By Kim Strassel of the Wall Street Journal
To say that the Republican Party remains dominated by fossilized male dinosaurs who don't know how to talk to modern women—well, that would be mean. It would also be close to the truth.
The GOP's female problem may help lose the presidential election. Women—in particular women who are independent voters—are going to decide this race. They are the demographic most up for grabs. The campaigns know it, which explains the obsessive focus by both sides on the female electorate. And yet for all the Republican attention to the women's vote, the party is blowing a huge opportunity to bring women to its side.
It isn't as if Democrats are in tune with today's woman. The Obama campaign is serving a straight-up 1970s feminist agenda: contraception, abortion, equal pay. In this world view, women can't and don't think much beyond their reproductive apparatus. Obama deputy campaign manager Stephanie Cutter this week went so far as to explain that women "aren't really concerned about what's happened over the past four years." Unemployment, gas prices, ObamaCare—these are not the concerns of women.
That outlook is offensive to every woman who spends 18-hour days wrestling the job, the house, the kids, the bills. Yet Democrats get away with it for one reason: Women appreciate that they are being spoken to directly. Decades of an aversion to "gender politics" has, by contrast, left the GOP with the antiquated view that it shouldn't address women directly on issues that matter specifically to them. The Romney campaign's idea of engaging female voters is to deputize women to repeat its broad campaign themes.
The Republican Party could take some hints from the success of the Independent Women's Forum, an outfit started in the 1990s by free-marketers who wanted a voice distinct from both the feminist left and the cultural right. The IWF's advocacy organization, Independent Women's Voice, has joined in some of today's electoral battles, using direct messaging to speak specifically to women and independents.
It does so by making clear, fact-based arguments on issues that matter to these groups—like health care. Women make 85% of health-care decisions. The GOP tends to bang on about parts of ObamaCare, such as the individual mandate, that are unpopular with its male base. The Independent Women's Voice, by contrast, is directly taking on elements of the law that are popular with women, explaining that seemingly attractive provisions—say, letting 26-year-olds stay on parental insurance—will in fact raise costs and worsen care.
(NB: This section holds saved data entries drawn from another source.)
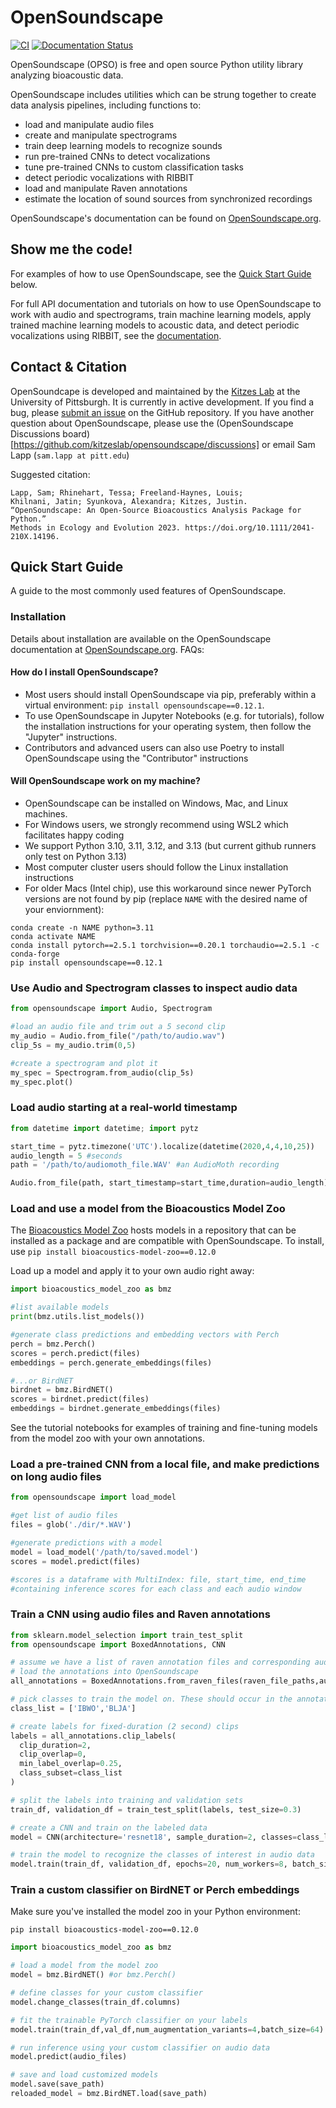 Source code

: # OpenSoundscape

[![CI](https://github.com/kitzeslab/opensoundscape/actions/workflows/poetry.yml/badge.svg?branch=master)](https://github.com/kitzeslab/opensoundscape/actions/workflows/poetry.yml)
[![Documentation Status](https://readthedocs.org/projects/opensoundscape/badge/?version=latest)](http://opensoundscape.org/en/latest/?badge=latest)

OpenSoundscape (OPSO) is free and open source Python utility library analyzing bioacoustic data. 

OpenSoundscape includes utilities which can be strung together to create data analysis pipelines, including functions to:

* load and manipulate audio files
* create and manipulate spectrograms
* train deep learning models to recognize sounds
* run pre-trained CNNs to detect vocalizations
* tune pre-trained CNNs to custom classification tasks
* detect periodic vocalizations with RIBBIT
* load and manipulate Raven annotations
* estimate the location of sound sources from synchronized recordings


OpenSoundscape's documentation can be found on [OpenSoundscape.org](https://opensoundscape.org).

## Show me the code!

For examples of how to use OpenSoundscape, see the [Quick Start Guide](#quick-start-guide) below.

For full API documentation and tutorials on how to use OpenSoundscape to work with audio and spectrograms, train machine learning models, apply trained machine learning models to acoustic data, and detect periodic vocalizations using RIBBIT, see the [documentation](http://opensoundscape.org).


## Contact & Citation

OpenSoundcape is developed and maintained by the [Kitzes Lab](http://www.kitzeslab.org/) at the University of Pittsburgh. It is currently in active development. If you find a bug, please [submit an issue](https://github.com/kitzeslab/opensoundscape/issues) on the GitHub repository. If you have another question about OpenSoundscape, please use the (OpenSoundscape Discussions board)[https://github.com/kitzeslab/opensoundscape/discussions] or email Sam Lapp (`sam.lapp at pitt.edu`)


Suggested citation:

    Lapp, Sam; Rhinehart, Tessa; Freeland-Haynes, Louis; 
    Khilnani, Jatin; Syunkova, Alexandra; Kitzes, Justin. 
    “OpenSoundscape: An Open-Source Bioacoustics Analysis Package for Python.” 
    Methods in Ecology and Evolution 2023. https://doi.org/10.1111/2041-210X.14196.


## Quick Start Guide

A guide to the most commonly used features of OpenSoundscape.


### Installation

Details about installation are available on the OpenSoundscape documentation at [OpenSoundscape.org](https://opensoundscape.org). FAQs:

#### How do I install OpenSoundscape?

* Most users should install OpenSoundscape via pip, preferably within a virtual environment: `pip install opensoundscape==0.12.1`. 
* To use OpenSoundscape in Jupyter Notebooks (e.g. for tutorials), follow the installation instructions for your operating system, then follow the "Jupyter" instructions.
* Contributors and advanced users can also use Poetry to install OpenSoundscape using the "Contributor" instructions

#### Will OpenSoundscape work on my machine?

* OpenSoundscape can be installed on Windows, Mac, and Linux machines.
* For Windows users, we strongly recommend using WSL2 which facilitates happy coding
* We support Python 3.10, 3.11, 3.12, and 3.13 (but current github runners only test on Python 3.13)
* Most computer cluster users should follow the Linux installation instructions
* For older Macs (Intel chip), use this workaround since newer PyTorch versions are not found by pip (replace `NAME` with the desired name of your enviornment):

```
conda create -n NAME python=3.11
conda activate NAME
conda install pytorch==2.5.1 torchvision==0.20.1 torchaudio==2.5.1 -c conda-forge
pip install opensoundscape==0.12.1
```

### Use Audio and Spectrogram classes to inspect audio data
```python
from opensoundscape import Audio, Spectrogram

#load an audio file and trim out a 5 second clip
my_audio = Audio.from_file("/path/to/audio.wav")
clip_5s = my_audio.trim(0,5)

#create a spectrogram and plot it
my_spec = Spectrogram.from_audio(clip_5s)
my_spec.plot()
```

### Load audio starting at a real-world timestamp
```python
from datetime import datetime; import pytz

start_time = pytz.timezone('UTC').localize(datetime(2020,4,4,10,25))
audio_length = 5 #seconds  
path = '/path/to/audiomoth_file.WAV' #an AudioMoth recording

Audio.from_file(path, start_timestamp=start_time,duration=audio_length)
```

### Load and use a model from the Bioacoustics Model Zoo
The [Bioacoustics Model Zoo](https://github.com/kitzeslab/bioacoustics-model-zoo) hosts models in a repository that can be installed as a package and are compatible with OpenSoundscape. To install, use
`pip install bioacoustics-model-zoo==0.12.0`

Load up a model and apply it to your own audio right away:

```python
import bioacoustics_model_zoo as bmz

#list available models
print(bmz.utils.list_models())

#generate class predictions and embedding vectors with Perch
perch = bmz.Perch()
scores = perch.predict(files)
embeddings = perch.generate_embeddings(files)

#...or BirdNET
birdnet = bmz.BirdNET()
scores = birdnet.predict(files)
embeddings = birdnet.generate_embeddings(files)
```

See the tutorial notebooks for examples of training and fine-tuning models from the model zoo with your own annotations. 

### Load a pre-trained CNN from a local file, and make predictions on long audio files
```python
from opensoundscape import load_model

#get list of audio files
files = glob('./dir/*.WAV')

#generate predictions with a model
model = load_model('/path/to/saved.model')
scores = model.predict(files)

#scores is a dataframe with MultiIndex: file, start_time, end_time
#containing inference scores for each class and each audio window
```

### Train a CNN using audio files and Raven annotations 
```python
from sklearn.model_selection import train_test_split
from opensoundscape import BoxedAnnotations, CNN

# assume we have a list of raven annotation files and corresponding audio files
# load the annotations into OpenSoundscape
all_annotations = BoxedAnnotations.from_raven_files(raven_file_paths,audio_file_paths)

# pick classes to train the model on. These should occur in the annotated data
class_list = ['IBWO','BLJA']

# create labels for fixed-duration (2 second) clips 
labels = all_annotations.clip_labels(
  clip_duration=2,
  clip_overlap=0,
  min_label_overlap=0.25,
  class_subset=class_list
)

# split the labels into training and validation sets
train_df, validation_df = train_test_split(labels, test_size=0.3)

# create a CNN and train on the labeled data
model = CNN(architecture='resnet18', sample_duration=2, classes=class_list)

# train the model to recognize the classes of interest in audio data
model.train(train_df, validation_df, epochs=20, num_workers=8, batch_size=256)
```

### Train a custom classifier on BirdNET or Perch embeddings

Make sure you've installed the model zoo in your Python environment:

`pip install bioacoustics-model-zoo==0.12.0`

```python
import bioacoustics_model_zoo as bmz

# load a model from the model zoo
model = bmz.BirdNET() #or bmz.Perch()

# define classes for your custom classifier
model.change_classes(train_df.columns)

# fit the trainable PyTorch classifier on your labels
model.train(train_df,val_df,num_augmentation_variants=4,batch_size=64)

# run inference using your custom classifier on audio data
model.predict(audio_files)

# save and load customized models
model.save(save_path)
reloaded_model = bmz.BirdNET.load(save_path)
```
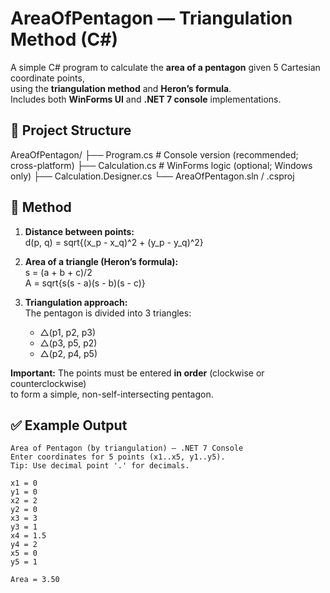 # AreaOfPentagon — Triangulation Method (C#)

A simple C# program to calculate the **area of a pentagon** given 5 Cartesian coordinate points,  
using the **triangulation method** and **Heron’s formula**.  
Includes both **WinForms UI** and **.NET 7 console** implementations.

## 📂 Project Structure
AreaOfPentagon/
├── Program.cs            # Console version (recommended; cross-platform)
├── Calculation.cs        # WinForms logic (optional; Windows only)
├── Calculation.Designer.cs
└── AreaOfPentagon.sln / .csproj

## 🧮 Method
1. **Distance between points:**  
   d(p, q) = sqrt{(x_p - x_q)^2 + (y_p - y_q)^2} 

2. **Area of a triangle (Heron’s formula):**  
   s = (a + b + c)/2   
   A = sqrt{s(s - a)(s - b)(s - c)} 

3. **Triangulation approach:**  
   The pentagon is divided into 3 triangles:  
   - △(p1, p2, p3)  
   - △(p3, p5, p2)  
   - △(p2, p4, p5)

**Important:** The points must be entered **in order** (clockwise or counterclockwise)  
to form a simple, non-self-intersecting pentagon.

## ✅ Example Output
```
Area of Pentagon (by triangulation) — .NET 7 Console
Enter coordinates for 5 points (x1..x5, y1..y5).
Tip: Use decimal point '.' for decimals.

x1 = 0
y1 = 0
x2 = 2
y2 = 0
x3 = 3
y3 = 1
x4 = 1.5
y4 = 2
x5 = 0
y5 = 1

Area = 3.50
```
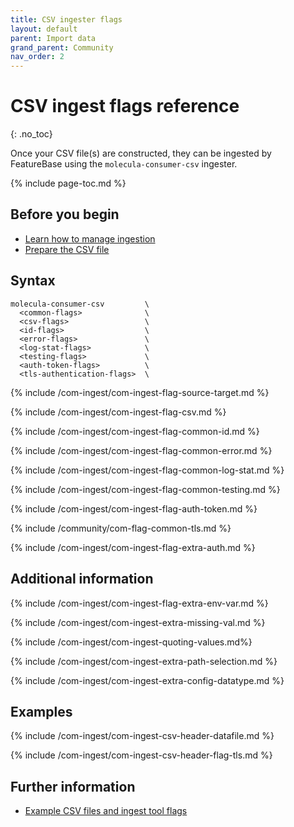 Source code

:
 ```yaml
---
title: CSV ingester flags
layout: default
parent: Import data
grand_parent: Community
nav_order: 2
---
```


# CSV ingest flags reference
{: .no_toc}

Once your CSV file(s) are constructed, they can be ingested by FeatureBase using the `molecula-consumer-csv` ingester.

{% include page-toc.md %}

## Before you begin

* [Learn how to manage ingestion](/docs/community/com-ingest/com-ingest-manage)
* [Prepare the CSV file](/docs/community/com-ingest/com-ingest-source-csv)

## Syntax

```
molecula-consumer-csv         \
  <common-flags>              \
  <csv-flags>                 \
  <id-flags>                  \
  <error-flags>               \
  <log-stat-flags>            \
  <testing-flags>             \
  <auth-token-flags>          \
  <tls-authentication-flags>  \
```

{% include /com-ingest/com-ingest-flag-source-target.md %}

{% include /com-ingest/com-ingest-flag-csv.md %}

{% include /com-ingest/com-ingest-flag-common-id.md %}

{% include /com-ingest/com-ingest-flag-common-error.md %}

{% include /com-ingest/com-ingest-flag-common-log-stat.md %}

{% include /com-ingest/com-ingest-flag-common-testing.md %}

{% include /com-ingest/com-ingest-flag-auth-token.md %}

{% include /community/com-flag-common-tls.md %}

{% include /com-ingest/com-ingest-flag-extra-auth.md %}

## Additional information

{% include /com-ingest/com-ingest-flag-extra-env-var.md %}

{% include /com-ingest/com-ingest-extra-missing-val.md %}

{% include /com-ingest/com-ingest-quoting-values.md%}

{% include /com-ingest/com-ingest-extra-path-selection.md %}

{% include /com-ingest/com-ingest-extra-config-datatype.md %}

## Examples

{% include /com-ingest/com-ingest-csv-header-datafile.md %}

{% include /com-ingest/com-ingest-csv-header-flag-tls.md %}

## Further information

* [Example CSV files and ingest tool flags](/docs/community/com-ingest/com-ingest-example-csv)
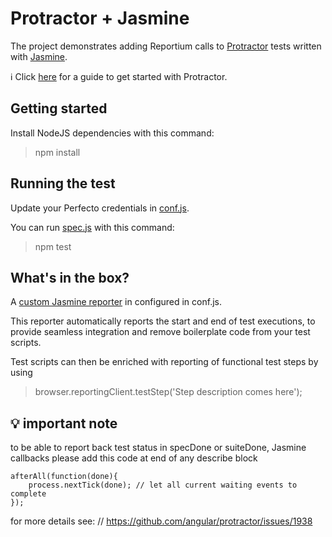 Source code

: # Protractor + Jasmine
The project demonstrates adding Reportium calls to [Protractor](http://www.protractortest.org/#/) tests written with [Jasmine](http://jasmine.github.io/).

:information_source: Click [here](http://developers.perfectomobile.com/display/PD/Simple+Browsing+Protractor+Code+Sample) for a guide to get started with Protractor.

## Getting started
Install NodeJS dependencies with this command:

> npm install

## Running the test
Update your Perfecto credentials in [conf.js](conf.js).

You can run [spec.js](spec.js) with this command:

> npm test

## What's in the box?
A [custom Jasmine reporter](http://jasmine.github.io/2.4/custom_reporter.html) in configured in conf.js.

This reporter automatically reports the start and end of test executions, 
to provide seamless integration and remove boilerplate code from your test scripts.

Test scripts can then be enriched with reporting of functional test steps by using 
> browser.reportingClient.testStep('Step description comes here');

## 💡 important note
to be able to report back test status in specDone or suiteDone, Jasmine callbacks
please add this code at end of any describe block

```
afterAll(function(done){
    process.nextTick(done); // let all current waiting events to complete
});
```
for more details see: // https://github.com/angular/protractor/issues/1938

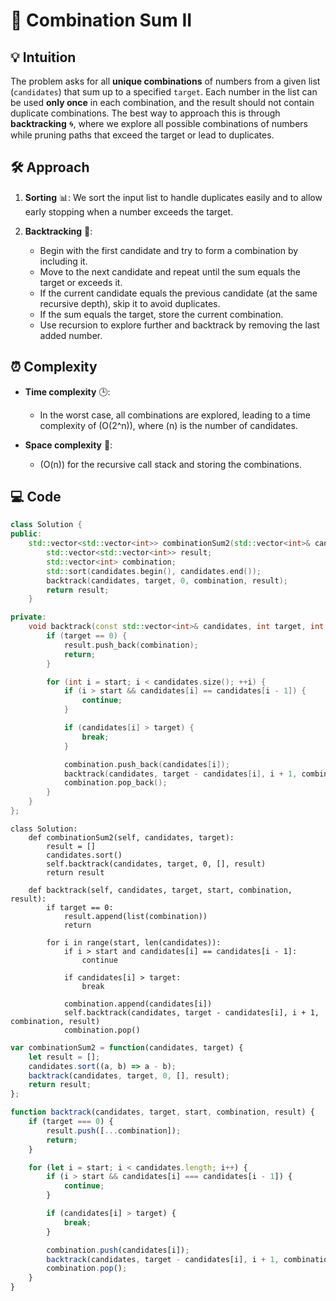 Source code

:# 📜 Combination Sum II

## 💡 Intuition
The problem asks for all **unique combinations** of numbers from a given list (`candidates`) that sum up to a specified `target`. Each number in the list can be used **only once** in each combination, and the result should not contain duplicate combinations. The best way to approach this is through **backtracking** 🌀, where we explore all possible combinations of numbers while pruning paths that exceed the target or lead to duplicates.

## 🛠️ Approach
1. **Sorting** 📊: We sort the input list to handle duplicates easily and to allow early stopping when a number exceeds the target.
 
2. **Backtracking** 🔄:
   - Begin with the first candidate and try to form a combination by including it.
   - Move to the next candidate and repeat until the sum equals the target or exceeds it.
   - If the current candidate equals the previous candidate (at the same recursive depth), skip it to avoid duplicates.
   - If the sum equals the target, store the current combination.
   - Use recursion to explore further and backtrack by removing the last added number.

## ⏰ Complexity
- **Time complexity** 🕒: 
  - In the worst case, all combinations are explored, leading to a time complexity of \(O(2^n)\), where \(n\) is the number of candidates.
  
- **Space complexity** 🧠: 
  - \(O(n)\) for the recursive call stack and storing the combinations.

## 💻 Code
```C++ []
class Solution {
public:
    std::vector<std::vector<int>> combinationSum2(std::vector<int>& candidates, int target) {
        std::vector<std::vector<int>> result;
        std::vector<int> combination;
        std::sort(candidates.begin(), candidates.end());
        backtrack(candidates, target, 0, combination, result);
        return result;
    }

private:
    void backtrack(const std::vector<int>& candidates, int target, int start, std::vector<int>& combination, std::vector<std::vector<int>>& result) {
        if (target == 0) {
            result.push_back(combination);
            return;
        }

        for (int i = start; i < candidates.size(); ++i) {
            if (i > start && candidates[i] == candidates[i - 1]) {
                continue;
            }

            if (candidates[i] > target) {
                break; 
            }

            combination.push_back(candidates[i]);
            backtrack(candidates, target - candidates[i], i + 1, combination, result);
            combination.pop_back();
        }
    }
};
```
```python3 []
class Solution:
    def combinationSum2(self, candidates, target):
        result = []  
        candidates.sort()  
        self.backtrack(candidates, target, 0, [], result)
        return result

    def backtrack(self, candidates, target, start, combination, result):
        if target == 0:  
            result.append(list(combination))
            return
        
        for i in range(start, len(candidates)):
            if i > start and candidates[i] == candidates[i - 1]: 
                continue
            
            if candidates[i] > target:  
                break
            
            combination.append(candidates[i])  
            self.backtrack(candidates, target - candidates[i], i + 1, combination, result) 
            combination.pop()  
```
```js []
var combinationSum2 = function(candidates, target) {
    let result = [];  
    candidates.sort((a, b) => a - b); 
    backtrack(candidates, target, 0, [], result);
    return result;
};

function backtrack(candidates, target, start, combination, result) {
    if (target === 0) { 
        result.push([...combination]);
        return;
    }

    for (let i = start; i < candidates.length; i++) {
        if (i > start && candidates[i] === candidates[i - 1]) {
            continue;
        }

        if (candidates[i] > target) {  
            break;
        }

        combination.push(candidates[i]);  
        backtrack(candidates, target - candidates[i], i + 1, combination, result); 
        combination.pop(); 
    }
}
``` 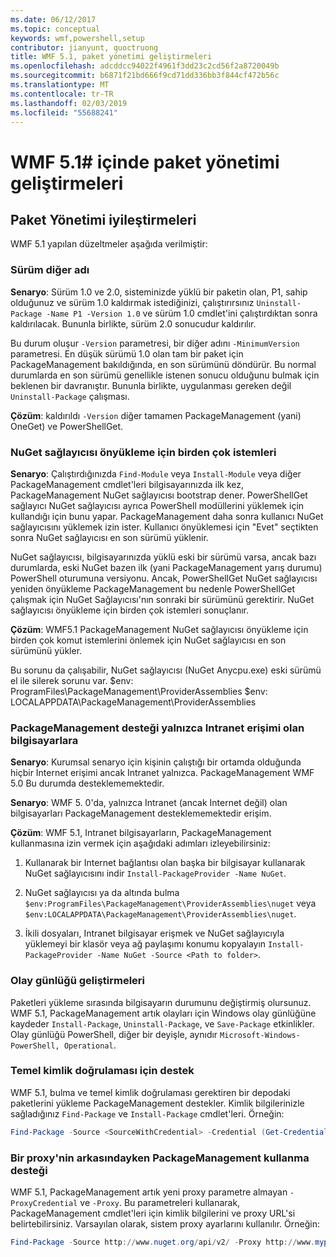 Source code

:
 ```yaml
---
ms.date: 06/12/2017
ms.topic: conceptual
keywords: wmf,powershell,setup
contributor: jianyunt, quoctruong
title: WMF 5.1, paket yönetimi geliştirmeleri
ms.openlocfilehash: adcddcc94022f4961f3dd23c2cd56f2a8720049b
ms.sourcegitcommit: b6871f21bd666f9cd71dd336bb3f844cf472b56c
ms.translationtype: MT
ms.contentlocale: tr-TR
ms.lasthandoff: 02/03/2019
ms.locfileid: "55688241"
---
```

# <a name="improvements-to-package-management-in-wmf-51"></a>WMF 5.1# içinde paket yönetimi geliştirmeleri

## <a name="improvements-in-packagemanagement"></a>Paket Yönetimi iyileştirmeleri ##
WMF 5.1 yapılan düzeltmeler aşağıda verilmiştir:

### <a name="version-alias"></a>Sürüm diğer adı

**Senaryo**: Sürüm 1.0 ve 2.0, sisteminizde yüklü bir paketin olan, P1, sahip olduğunuz ve sürüm 1.0 kaldırmak istediğinizi, çalıştırırsınız `Uninstall-Package -Name P1 -Version 1.0` ve sürüm 1.0 cmdlet'ini çalıştırdıktan sonra kaldırılacak. Bununla birlikte, sürüm 2.0 sonucudur kaldırılır.

Bu durum oluşur `-Version` parametresi, bir diğer adını `-MinimumVersion` parametresi. En düşük sürümü 1.0 olan tam bir paket için PackageManagement bakıldığında, en son sürümünü döndürür. Bu normal durumlarda en son sürümü genellikle istenen sonucu olduğunu bulmak için beklenen bir davranıştır. Bununla birlikte, uygulanması gereken değil `Uninstall-Package` çalışması.

**Çözüm**: kaldırıldı `-Version` diğer tamamen PackageManagement (yani) OneGet) ve PowerShellGet.

### <a name="multiple-prompts-for-bootstrapping-the-nuget-provider"></a>NuGet sağlayıcısı önyükleme için birden çok istemleri

**Senaryo**: Çalıştırdığınızda `Find-Module` veya `Install-Module` veya diğer PackageManagement cmdlet'leri bilgisayarınızda ilk kez, PackageManagement NuGet sağlayıcısı bootstrap dener. PowerShellGet sağlayıcı NuGet sağlayıcısı ayrıca PowerShell modüllerini yüklemek için kullandığı için bunu yapar. PackageManagement daha sonra kullanıcı NuGet sağlayıcısını yüklemek izin ister. Kullanıcı önyüklemesi için "Evet" seçtikten sonra NuGet sağlayıcısı en son sürümü yüklenir.

NuGet sağlayıcısı, bilgisayarınızda yüklü eski bir sürümü varsa, ancak bazı durumlarda, eski NuGet bazen ilk (yani PackageManagement yarış durumu) PowerShell oturumuna versiyonu. Ancak, PowerShellGet NuGet sağlayıcısı yeniden önyükleme PackageManagement bu nedenle PowerShellGet çalışmak için NuGet Sağlayıcısı'nın sonraki bir sürümünü gerektirir. NuGet sağlayıcısı önyükleme için birden çok istemleri sonuçlanır.

**Çözüm**: WMF5.1 PackageManagement NuGet sağlayıcısı önyükleme için birden çok komut istemlerini önlemek için NuGet sağlayıcısı en son sürümünü yükler.

Bu sorunu da çalışabilir, NuGet sağlayıcısı (NuGet Anycpu.exe) eski sürümü el ile silerek sorunu var. $env: ProgramFiles\PackageManagement\ProviderAssemblies $env: LOCALAPPDATA\PackageManagement\ProviderAssemblies


### <a name="support-for-packagemanagement-on-computers-with-intranet-access-only"></a>PackageManagement desteği yalnızca Intranet erişimi olan bilgisayarlara

**Senaryo**: Kurumsal senaryo için kişinin çalıştığı bir ortamda olduğunda hiçbir Internet erişimi ancak Intranet yalnızca. PackageManagement WMF 5.0 Bu durumda desteklememektedir.

**Senaryo**: WMF 5. 0'da, yalnızca Intranet (ancak Internet değil) olan bilgisayarları PackageManagement desteklememektedir erişim.

**Çözüm**: WMF 5.1, Intranet bilgisayarların, PackageManagement kullanmasına izin vermek için aşağıdaki adımları izleyebilirsiniz:

1. Kullanarak bir Internet bağlantısı olan başka bir bilgisayar kullanarak NuGet sağlayıcısını indir `Install-PackageProvider -Name NuGet`.

2. NuGet sağlayıcısı ya da altında bulma `$env:ProgramFiles\PackageManagement\ProviderAssemblies\nuget` veya `$env:LOCALAPPDATA\PackageManagement\ProviderAssemblies\nuget`.

3. İkili dosyaları, Intranet bilgisayar erişmek ve NuGet sağlayıcıyla yüklemeyi bir klasör veya ağ paylaşımı konumu kopyalayın `Install-PackageProvider -Name NuGet -Source <Path to folder>`.


### <a name="event-logging-improvements"></a>Olay günlüğü geliştirmeleri

Paketleri yükleme sırasında bilgisayarın durumunu değiştirmiş olursunuz. WMF 5.1, PackageManagement artık olayları için Windows olay günlüğüne kaydeder `Install-Package`, `Uninstall-Package`, ve `Save-Package` etkinlikler. Olay günlüğü PowerShell, diğer bir deyişle, aynıdır `Microsoft-Windows-PowerShell, Operational`.

### <a name="support-for-basic-authentication"></a>Temel kimlik doğrulaması için destek

WMF 5.1, bulma ve temel kimlik doğrulaması gerektiren bir depodaki paketlerini yükleme PackageManagement destekler. Kimlik bilgilerinizle sağladığınız `Find-Package` ve `Install-Package` cmdlet'leri. Örneğin:

``` PowerShell
Find-Package -Source <SourceWithCredential> -Credential (Get-Credential)
```
### <a name="support-for-using-packagemanagement-behind-a-proxy"></a>Bir proxy'nin arkasındayken PackageManagement kullanma desteği

WMF 5.1, PackageManagement artık yeni proxy parametre almayan `-ProxyCredential` ve `-Proxy`. Bu parametreleri kullanarak, PackageManagement cmdlet'leri için kimlik bilgilerini ve proxy URL'si belirtebilirsiniz. Varsayılan olarak, sistem proxy ayarlarını kullanılır. Örneğin:

``` PowerShell
Find-Package -Source http://www.nuget.org/api/v2/ -Proxy http://www.myproxyserver.com -ProxyCredential (Get-Credential)
```
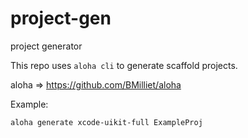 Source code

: # project-gen
project generator

This repo uses `aloha cli` to generate scaffold projects.

aloha => https://github.com/BMilliet/aloha

Example:
```bash
aloha generate xcode-uikit-full ExampleProj
```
In controlled tests of the households where the IWV message had been received, the group found a significant uptick in women and independents who want the law repealed and who support Mr. Romney.
"A lot of political advertising is about sledgehammers and chain saws and beats you over the head," says IWV President and CEO Heather Higgins. "We assume our audience is smart, and want to be able to make up their own minds, and so we present them with facts."
IWV also isn't shy about cutting ads directly aimed at a female audience. That includes its witty "Boyfriend" Web ad, which shows a woman confiding to a friend about a guy who "seemed so perfect" but who just can't "get his act together." The camera subtly pulls back to show a poster of Mr. Obama. The ad was a Web sensation, so much so that the Republican National Committee copied it (with a lower-quality, less thoughtful version).
Republicans are correct in saying that their policies will help everyone, including women. What they fail to note is that their policies will help in specific and important ways. Women are subject to government programs and laws that never envisioned their economic presence and so ignore or penalize their work. Many of the reforms that Mr. Romney is advocating would provide a fix.
While Democrats brag about their Lilly Ledbetter Fair Pay Act, Mr. Romney might note that the greatest pay injustice for women is the steep marginal tax-rate system that Mr. Obama loves. Since most women are second earners, their income is added to their husband's and taxed athis top rate. A married woman who does the same job as a single man keeps fewer of her dollars. Mr. Romney's tax reforms will benefit all taxpayers, but they will particularly benefit women. It's that simple.
Mr. Romney could note that his health-care reforms—which would finally empower families to buy affordable insurance outside the workplace—would especially help the millions of women who work part time and so don't qualify for corporate health plans. He could note that his plans for strengthening Medicare and eliminating the death tax will matter most to women, who tend to outlive their husbands. He could point out that the labor-force flexibility he promotes would allow women to craft more flexible work arrangements with their bosses—a top working-mother priority.
This isn't gender politics, and it isn't pandering. It's explaining. And it is an acknowledgment that women are a distinct economic constituency—with challenges markedly different from the men who are the dominant force in the GOP. That's the path to the women's vote.